Saved data entries
******************************
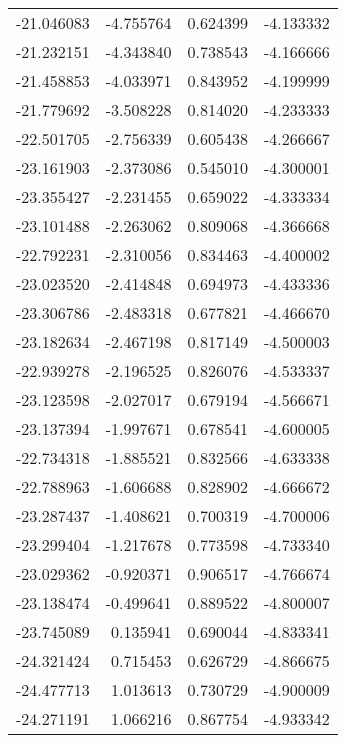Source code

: \begin{tabular}{rrrr}
      -21.046083 &        -4.755764 &    0.624399 &  -4.133332 \\
      -21.232151 &        -4.343840 &    0.738543 &  -4.166666 \\
      -21.458853 &        -4.033971 &    0.843952 &  -4.199999 \\
      -21.779692 &        -3.508228 &    0.814020 &  -4.233333 \\
      -22.501705 &        -2.756339 &    0.605438 &  -4.266667 \\
      -23.161903 &        -2.373086 &    0.545010 &  -4.300001 \\
      -23.355427 &        -2.231455 &    0.659022 &  -4.333334 \\
      -23.101488 &        -2.263062 &    0.809068 &  -4.366668 \\
      -22.792231 &        -2.310056 &    0.834463 &  -4.400002 \\
      -23.023520 &        -2.414848 &    0.694973 &  -4.433336 \\
      -23.306786 &        -2.483318 &    0.677821 &  -4.466670 \\
      -23.182634 &        -2.467198 &    0.817149 &  -4.500003 \\
      -22.939278 &        -2.196525 &    0.826076 &  -4.533337 \\
      -23.123598 &        -2.027017 &    0.679194 &  -4.566671 \\
      -23.137394 &        -1.997671 &    0.678541 &  -4.600005 \\
      -22.734318 &        -1.885521 &    0.832566 &  -4.633338 \\
      -22.788963 &        -1.606688 &    0.828902 &  -4.666672 \\
      -23.287437 &        -1.408621 &    0.700319 &  -4.700006 \\
      -23.299404 &        -1.217678 &    0.773598 &  -4.733340 \\
      -23.029362 &        -0.920371 &    0.906517 &  -4.766674 \\
      -23.138474 &        -0.499641 &    0.889522 &  -4.800007 \\
      -23.745089 &         0.135941 &    0.690044 &  -4.833341 \\
      -24.321424 &         0.715453 &    0.626729 &  -4.866675 \\
      -24.477713 &         1.013613 &    0.730729 &  -4.900009 \\
      -24.271191 &         1.066216 &    0.867754 &  -4.933342 \\

\end{tabular}
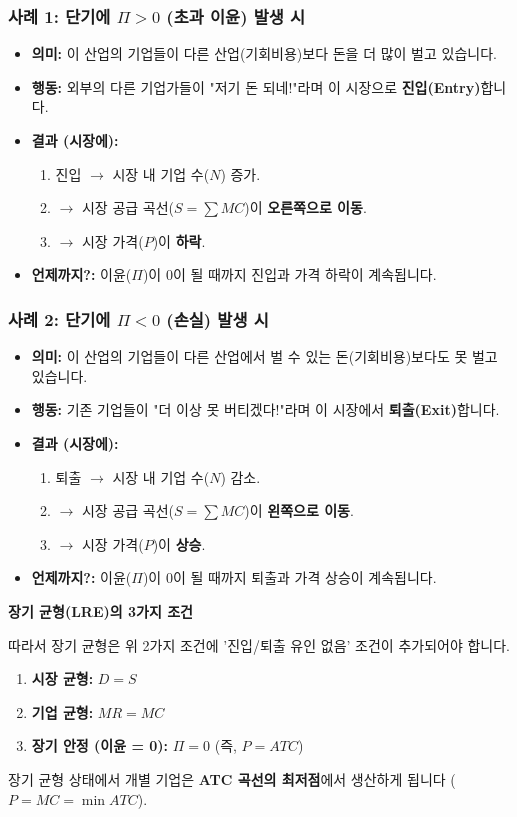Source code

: \documentclass[11pt,a4paper]{book}
\theoremstyle{definition}
\begin{document}
\subsubsection{사례 1: 단기에 $\Pi > 0$ (초과 이윤) 발생 시}
\begin{itemize}
    \item \textbf{의미:} 이 산업의 기업들이 다른 산업(기회비용)보다 돈을 더 많이 벌고 있습니다.
    \item \textbf{행동:} 외부의 다른 기업가들이 "저기 돈 되네!"라며 이 시장으로 \textbf{진입(Entry)}합니다.
    \item \textbf{결과 (시장에):}
    \begin{enumerate}
        \item 진입 $\to$ 시장 내 기업 수($N$) 증가.
        \item $\to$ 시장 공급 곡선($S = \sum MC$)이 \textbf{오른쪽으로 이동}.
        \item $\to$ 시장 가격($P$)이 \textbf{하락}.
    \end{enumerate}
    \item \textbf{언제까지?:} 이윤($\Pi$)이 0이 될 때까지 진입과 가격 하락이 계속됩니다.
\end{itemize}

\subsubsection{사례 2: 단기에 $\Pi < 0$ (손실) 발생 시}
\begin{itemize}
    \item \textbf{의미:} 이 산업의 기업들이 다른 산업에서 벌 수 있는 돈(기회비용)보다도 못 벌고 있습니다.
    \item \textbf{행동:} 기존 기업들이 "더 이상 못 버티겠다!"라며 이 시장에서 \textbf{퇴출(Exit)}합니다.
    \item \textbf{결과 (시장에):}
    \begin{enumerate}
        \item 퇴출 $\to$ 시장 내 기업 수($N$) 감소.
        \item $\to$ 시장 공급 곡선($S = \sum MC$)이 \textbf{왼쪽으로 이동}.
        \item $\to$ 시장 가격($P$)이 \textbf{상승}.
    \end{enumerate}
    \item \textbf{언제까지?:} 이윤($\Pi$)이 0이 될 때까지 퇴출과 가격 상승이 계속됩니다.
\end{itemize}

\begin{summarybox}
\textbf{장기 균형(LRE)의 3가지 조건}

따라서 장기 균형은 위 2가지 조건에 '진입/퇴출 유인 없음' 조건이 추가되어야 합니다.
\begin{enumerate}
    \item \textbf{시장 균형:} $D = S$
    \item \textbf{기업 균형:} $MR = MC$
    \item \textbf{장기 안정 (이윤 = 0):} $\Pi = 0$ (즉, $P = ATC$)
\end{enumerate}
장기 균형 상태에서 개별 기업은 \textbf{ATC 곡선의 최저점}에서 생산하게 됩니다 ($P = MC = \min ATC$).
\end{summarybox}
\end{document}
******************************
• [Aim of the exercise] Identify the lines in the entries that hold "begin" and return each one.

• [Task answer]
: \begin{tabular}{rrrr}
\begin{document}
\begin{itemize}
    \begin{enumerate}
\begin{itemize}
    \begin{enumerate}
\begin{summarybox}
\begin{enumerate}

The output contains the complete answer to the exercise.